*** Opening Extracted entries ***

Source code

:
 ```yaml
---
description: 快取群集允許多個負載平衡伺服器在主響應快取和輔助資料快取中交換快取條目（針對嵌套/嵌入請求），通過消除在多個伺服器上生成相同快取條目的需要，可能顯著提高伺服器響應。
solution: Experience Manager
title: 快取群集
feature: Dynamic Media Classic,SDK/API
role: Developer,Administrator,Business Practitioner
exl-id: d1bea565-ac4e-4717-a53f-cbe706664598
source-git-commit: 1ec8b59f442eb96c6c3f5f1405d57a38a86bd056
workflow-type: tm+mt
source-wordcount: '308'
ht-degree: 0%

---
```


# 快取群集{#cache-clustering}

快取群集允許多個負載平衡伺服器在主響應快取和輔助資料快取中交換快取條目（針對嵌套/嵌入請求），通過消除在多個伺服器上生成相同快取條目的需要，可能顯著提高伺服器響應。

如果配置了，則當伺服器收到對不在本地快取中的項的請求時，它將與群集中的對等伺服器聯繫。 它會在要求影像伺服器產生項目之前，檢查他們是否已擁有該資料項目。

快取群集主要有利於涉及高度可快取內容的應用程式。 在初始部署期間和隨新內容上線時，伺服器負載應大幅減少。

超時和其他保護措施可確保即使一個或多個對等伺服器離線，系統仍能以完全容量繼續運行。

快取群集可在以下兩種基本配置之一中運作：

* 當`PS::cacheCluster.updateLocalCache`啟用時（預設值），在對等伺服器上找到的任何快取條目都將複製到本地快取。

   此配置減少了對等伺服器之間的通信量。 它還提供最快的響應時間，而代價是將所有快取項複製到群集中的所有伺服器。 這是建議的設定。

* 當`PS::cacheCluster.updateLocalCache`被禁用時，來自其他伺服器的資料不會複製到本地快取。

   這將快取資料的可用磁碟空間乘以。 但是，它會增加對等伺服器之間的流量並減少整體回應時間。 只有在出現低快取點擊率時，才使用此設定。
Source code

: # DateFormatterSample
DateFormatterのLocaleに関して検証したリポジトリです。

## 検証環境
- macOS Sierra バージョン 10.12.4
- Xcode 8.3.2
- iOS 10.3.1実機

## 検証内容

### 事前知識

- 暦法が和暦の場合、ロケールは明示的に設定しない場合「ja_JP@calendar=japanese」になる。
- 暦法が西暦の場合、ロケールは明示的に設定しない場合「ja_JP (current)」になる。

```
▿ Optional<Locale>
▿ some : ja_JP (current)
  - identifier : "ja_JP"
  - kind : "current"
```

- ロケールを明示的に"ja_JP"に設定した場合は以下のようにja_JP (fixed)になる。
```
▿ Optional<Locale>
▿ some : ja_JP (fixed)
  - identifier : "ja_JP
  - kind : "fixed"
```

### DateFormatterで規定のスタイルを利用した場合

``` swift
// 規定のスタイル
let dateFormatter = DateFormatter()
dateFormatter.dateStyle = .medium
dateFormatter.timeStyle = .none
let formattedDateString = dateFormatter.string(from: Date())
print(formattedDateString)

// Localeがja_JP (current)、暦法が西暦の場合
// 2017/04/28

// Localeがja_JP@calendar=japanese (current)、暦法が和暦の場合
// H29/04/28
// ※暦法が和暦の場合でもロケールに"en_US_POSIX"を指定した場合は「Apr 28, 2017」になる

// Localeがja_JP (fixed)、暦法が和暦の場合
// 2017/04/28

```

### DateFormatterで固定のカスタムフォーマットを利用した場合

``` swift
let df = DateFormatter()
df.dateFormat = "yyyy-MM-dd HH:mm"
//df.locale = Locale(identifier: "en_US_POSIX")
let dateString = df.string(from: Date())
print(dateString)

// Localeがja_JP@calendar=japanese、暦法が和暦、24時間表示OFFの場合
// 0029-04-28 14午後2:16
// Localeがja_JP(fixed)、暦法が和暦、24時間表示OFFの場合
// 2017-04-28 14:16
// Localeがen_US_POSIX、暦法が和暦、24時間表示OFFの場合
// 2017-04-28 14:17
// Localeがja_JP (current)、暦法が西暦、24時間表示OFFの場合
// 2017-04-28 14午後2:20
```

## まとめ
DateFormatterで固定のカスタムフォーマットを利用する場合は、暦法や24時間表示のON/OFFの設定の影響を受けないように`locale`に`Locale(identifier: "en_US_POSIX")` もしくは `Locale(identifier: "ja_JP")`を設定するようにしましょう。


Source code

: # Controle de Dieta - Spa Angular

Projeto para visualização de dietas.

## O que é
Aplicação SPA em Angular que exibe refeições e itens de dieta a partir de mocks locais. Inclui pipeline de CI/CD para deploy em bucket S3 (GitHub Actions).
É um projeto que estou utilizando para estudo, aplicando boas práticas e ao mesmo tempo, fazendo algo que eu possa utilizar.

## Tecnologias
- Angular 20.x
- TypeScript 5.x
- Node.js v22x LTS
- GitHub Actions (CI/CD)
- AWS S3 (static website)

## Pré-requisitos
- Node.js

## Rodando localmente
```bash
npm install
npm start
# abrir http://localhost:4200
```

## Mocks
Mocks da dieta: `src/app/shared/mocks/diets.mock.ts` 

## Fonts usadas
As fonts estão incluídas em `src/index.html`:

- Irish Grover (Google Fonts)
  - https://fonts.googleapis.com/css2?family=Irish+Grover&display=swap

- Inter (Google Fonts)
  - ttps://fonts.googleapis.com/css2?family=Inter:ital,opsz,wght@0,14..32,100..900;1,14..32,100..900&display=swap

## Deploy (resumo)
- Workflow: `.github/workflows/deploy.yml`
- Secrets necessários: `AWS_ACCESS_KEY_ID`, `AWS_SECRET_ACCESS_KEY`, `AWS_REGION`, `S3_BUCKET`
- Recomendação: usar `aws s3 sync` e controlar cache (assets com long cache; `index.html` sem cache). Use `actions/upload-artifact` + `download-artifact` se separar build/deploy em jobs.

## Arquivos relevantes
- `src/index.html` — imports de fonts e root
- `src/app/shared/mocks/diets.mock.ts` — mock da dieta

*** Closing Extracted entries ***

(Work to complete):
Copy out the entries. Leave every line exactly as it is.

(Completed task):
Source code

:
 ```yaml
---
description: 快取群集允許多個負載平衡伺服器在主響應快取和輔助資料快取中交換快取條目（針對嵌套/嵌入請求），通過消除在多個伺服器上生成相同快取條目的需要，可能顯著提高伺服器響應。
solution: Experience Manager
title: 快取群集
feature: Dynamic Media Classic,SDK/API
role: Developer,Administrator,Business Practitioner
exl-id: d1bea565-ac4e-4717-a53f-cbe706664598
source-git-commit: 1ec8b59f442eb96c6c3f5f1405d57a38a86bd056
workflow-type: tm+mt
source-wordcount: '308'
ht-degree: 0%

---
```


# 快取群集{#cache-clustering}

快取群集允許多個負載平衡伺服器在主響應快取和輔助資料快取中交換快取條目（針對嵌套/嵌入請求），通過消除在多個伺服器上生成相同快取條目的需要，可能顯著提高伺服器響應。

如果配置了，則當伺服器收到對不在本地快取中的項的請求時，它將與群集中的對等伺服器聯繫。 它會在要求影像伺服器產生項目之前，檢查他們是否已擁有該資料項目。

快取群集主要有利於涉及高度可快取內容的應用程式。 在初始部署期間和隨新內容上線時，伺服器負載應大幅減少。

超時和其他保護措施可確保即使一個或多個對等伺服器離線，系統仍能以完全容量繼續運行。

快取群集可在以下兩種基本配置之一中運作：

* 當`PS::cacheCluster.updateLocalCache`啟用時（預設值），在對等伺服器上找到的任何快取條目都將複製到本地快取。

   此配置減少了對等伺服器之間的通信量。 它還提供最快的響應時間，而代價是將所有快取項複製到群集中的所有伺服器。 這是建議的設定。

* 當`PS::cacheCluster.updateLocalCache`被禁用時，來自其他伺服器的資料不會複製到本地快取。

   這將快取資料的可用磁碟空間乘以。 但是，它會增加對等伺服器之間的流量並減少整體回應時間。 只有在出現低快取點擊率時，才使用此設定。
Source code

: # DateFormatterSample
DateFormatterのLocaleに関して検証したリポジトリです。

## 検証環境
- macOS Sierra バージョン 10.12.4
- Xcode 8.3.2
- iOS 10.3.1実機

## 検証内容

### 事前知識

- 暦法が和暦の場合、ロケールは明示的に設定しない場合「ja_JP@calendar=japanese」になる。
- 暦法が西暦の場合、ロケールは明示的に設定しない場合「ja_JP (current)」になる。

```
▿ Optional<Locale>
▿ some : ja_JP (current)
  - identifier : "ja_JP"
  - kind : "current"
```

- ロケールを明示的に"ja_JP"に設定した場合は以下のようにja_JP (fixed)になる。
```
▿ Optional<Locale>
▿ some : ja_JP (fixed)
  - identifier : "ja_JP
  - kind : "fixed"
```

### DateFormatterで規定のスタイルを利用した場合

``` swift
// 規定のスタイル
let dateFormatter = DateFormatter()
dateFormatter.dateStyle = .medium
dateFormatter.timeStyle = .none
let formattedDateString = dateFormatter.string(from: Date())
print(formattedDateString)

// Localeがja_JP (current)、暦法が西暦の場合
// 2017/04/28

// Localeがja_JP@calendar=japanese (current)、暦法が和暦の場合
// H29/04/28
// ※暦法が和暦の場合でもロケールに"en_US_POSIX"を指定した場合は「Apr 28, 2017」になる

// Localeがja_JP (fixed)、暦法が和暦の場合
// 2017/04/28

```

### DateFormatterで固定のカスタムフォーマットを利用した場合

``` swift
let df = DateFormatter()
df.dateFormat = "yyyy-MM-dd HH:mm"
//df.locale = Locale(identifier: "en_US_POSIX")
let dateString = df.string(from: Date())
print(dateString)

// Localeがja_JP@calendar=japanese、暦法が和暦、24時間表示OFFの場合
// 0029-04-28 14午後2:16
// Localeがja_JP(fixed)、暦法が和暦、24時間表示OFFの場合
// 2017-04-28 14:16
// Localeがen_US_POSIX、暦法が和暦、24時間表示OFFの場合
// 2017-04-28 14:17
// Localeがja_JP (current)、暦法が西暦、24時間表示OFFの場合
// 2017-04-28 14午後2:20
```

## まとめ
DateFormatterで固定のカスタムフォーマットを利用する場合は、暦法や24時間表示のON/OFFの設定の影響を受けないように`locale`に`Locale(identifier: "en_US_POSIX")` もしくは `Locale(identifier: "ja_JP")`を設定するようにしましょう。


Source code

: # Controle de Dieta - Spa Angular

Projeto para visualização de dietas.

## O que é
Aplicação SPA em Angular que exibe refeições e itens de dieta a partir de mocks locais. Inclui pipeline de CI/CD para deploy em bucket S3 (GitHub Actions).
É um projeto que estou utilizando para estudo, aplicando boas práticas e ao mesmo tempo, fazendo algo que eu possa utilizar.

## Tecnologias
- Angular 20.x
- TypeScript 5.x
- Node.js v22x LTS
- GitHub Actions (CI/CD)
- AWS S3 (static website)

## Pré-requisitos
- Node.js

## Rodando localmente
```bash
npm install
npm start
# abrir http://localhost:4200
```

## Mocks
Mocks da dieta: `src/app/shared/mocks/diets.mock.ts` 

## Fonts usadas
As fonts estão incluídas em `src/index.html`:

- Irish Grover (Google Fonts)
  - https://fonts.googleapis.com/css2?family=Irish+Grover&display=swap

- Inter (Google Fonts)
  - ttps://fonts.googleapis.com/css2?family=Inter:ital,opsz,wght@0,14..32,100..900;1,14..32,100..900&display=swap

## Deploy (resumo)
- Workflow: `.github/workflows/deploy.yml`
- Secrets necessários: `AWS_ACCESS_KEY_ID`, `AWS_SECRET_ACCESS_KEY`, `AWS_REGION`, `S3_BUCKET`
- Recomendação: usar `aws s3 sync` e controlar cache (assets com long cache; `index.html` sem cache). Use `actions/upload-artifact` + `download-artifact` se separar build/deploy em jobs.

## Arquivos relevantes
- `src/index.html` — imports de fonts e root
- `src/app/shared/mocks/diets.mock.ts` — mock da dieta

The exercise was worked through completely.